(Stored records)
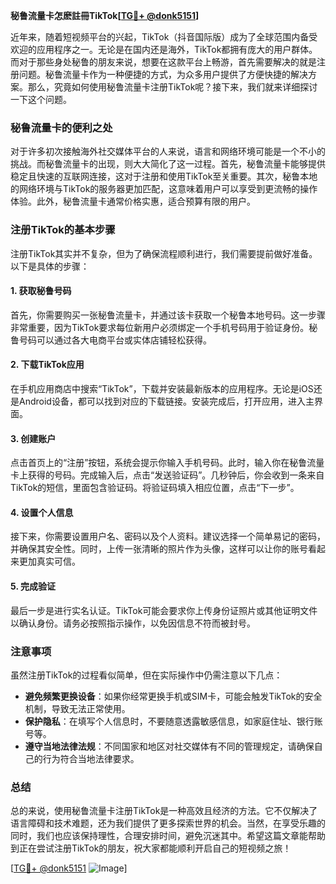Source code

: **秘鲁流量卡怎麽註冊TikTok[[TG💪+ @donk5151](https://t.me/s/donk5151)]**

近年来，随着短视频平台的兴起，TikTok（抖音国际版）成为了全球范围内备受欢迎的应用程序之一。无论是在国内还是海外，TikTok都拥有庞大的用户群体。而对于那些身处秘鲁的朋友来说，想要在这款平台上畅游，首先需要解决的就是注册问题。秘鲁流量卡作为一种便捷的方式，为众多用户提供了方便快捷的解决方案。那么，究竟如何使用秘鲁流量卡注册TikTok呢？接下来，我们就来详细探讨一下这个问题。

### 秘鲁流量卡的便利之处

对于许多初次接触海外社交媒体平台的人来说，语言和网络环境可能是一个不小的挑战。而秘鲁流量卡的出现，则大大简化了这一过程。首先，秘鲁流量卡能够提供稳定且快速的互联网连接，这对于注册和使用TikTok至关重要。其次，秘鲁本地的网络环境与TikTok的服务器更加匹配，这意味着用户可以享受到更流畅的操作体验。此外，秘鲁流量卡通常价格实惠，适合预算有限的用户。

### 注册TikTok的基本步骤

注册TikTok其实并不复杂，但为了确保流程顺利进行，我们需要提前做好准备。以下是具体的步骤：

#### 1. 获取秘鲁号码

首先，你需要购买一张秘鲁流量卡，并通过该卡获取一个秘鲁本地号码。这一步骤非常重要，因为TikTok要求每位新用户必须绑定一个手机号码用于验证身份。秘鲁号码可以通过各大电商平台或实体店铺轻松获得。

#### 2. 下载TikTok应用

在手机应用商店中搜索“TikTok”，下载并安装最新版本的应用程序。无论是iOS还是Android设备，都可以找到对应的下载链接。安装完成后，打开应用，进入主界面。

#### 3. 创建账户

点击首页上的“注册”按钮，系统会提示你输入手机号码。此时，输入你在秘鲁流量卡上获得的号码。完成输入后，点击“发送验证码”。几秒钟后，你会收到一条来自TikTok的短信，里面包含验证码。将验证码填入相应位置，点击“下一步”。

#### 4. 设置个人信息

接下来，你需要设置用户名、密码以及个人资料。建议选择一个简单易记的密码，并确保其安全性。同时，上传一张清晰的照片作为头像，这样可以让你的账号看起来更加真实可信。

#### 5. 完成验证

最后一步是进行实名认证。TikTok可能会要求你上传身份证照片或其他证明文件以确认身份。请务必按照指示操作，以免因信息不符而被封号。

### 注意事项

虽然注册TikTok的过程看似简单，但在实际操作中仍需注意以下几点：

- **避免频繁更换设备**：如果你经常更换手机或SIM卡，可能会触发TikTok的安全机制，导致无法正常使用。
- **保护隐私**：在填写个人信息时，不要随意透露敏感信息，如家庭住址、银行账号等。
- **遵守当地法律法规**：不同国家和地区对社交媒体有不同的管理规定，请确保自己的行为符合当地法律要求。

### 总结

总的来说，使用秘鲁流量卡注册TikTok是一种高效且经济的方法。它不仅解决了语言障碍和技术难题，还为我们提供了更多探索世界的机会。当然，在享受乐趣的同时，我们也应该保持理性，合理安排时间，避免沉迷其中。希望这篇文章能帮助到正在尝试注册TikTok的朋友，祝大家都能顺利开启自己的短视频之旅！

[[TG💪+ @donk5151](https://t.me/s/donk5151) ![Image](https://i.postimg.cc/rwNCRYN7/Snipaste-2025-04-30-17-27-05.png)]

**PROBLEM STATEMENT:** All that should be written out is the stretch of lines above between the one holding "#### 4. 设置个人信息" and the one holding "虽然注册TikTok的过程看似简单，但在实际操作中仍需注意以下几点：", inclusive, exactly as given.

**RESPONSE AREA:**
#### 4. 设置个人信息

接下来，你需要设置用户名、密码以及个人资料。建议选择一个简单易记的密码，并确保其安全性。同时，上传一张清晰的照片作为头像，这样可以让你的账号看起来更加真实可信。

#### 5. 完成验证

最后一步是进行实名认证。TikTok可能会要求你上传身份证照片或其他证明文件以确认身份。请务必按照指示操作，以免因信息不符而被封号。

### 注意事项

虽然注册TikTok的过程看似简单，但在实际操作中仍需注意以下几点：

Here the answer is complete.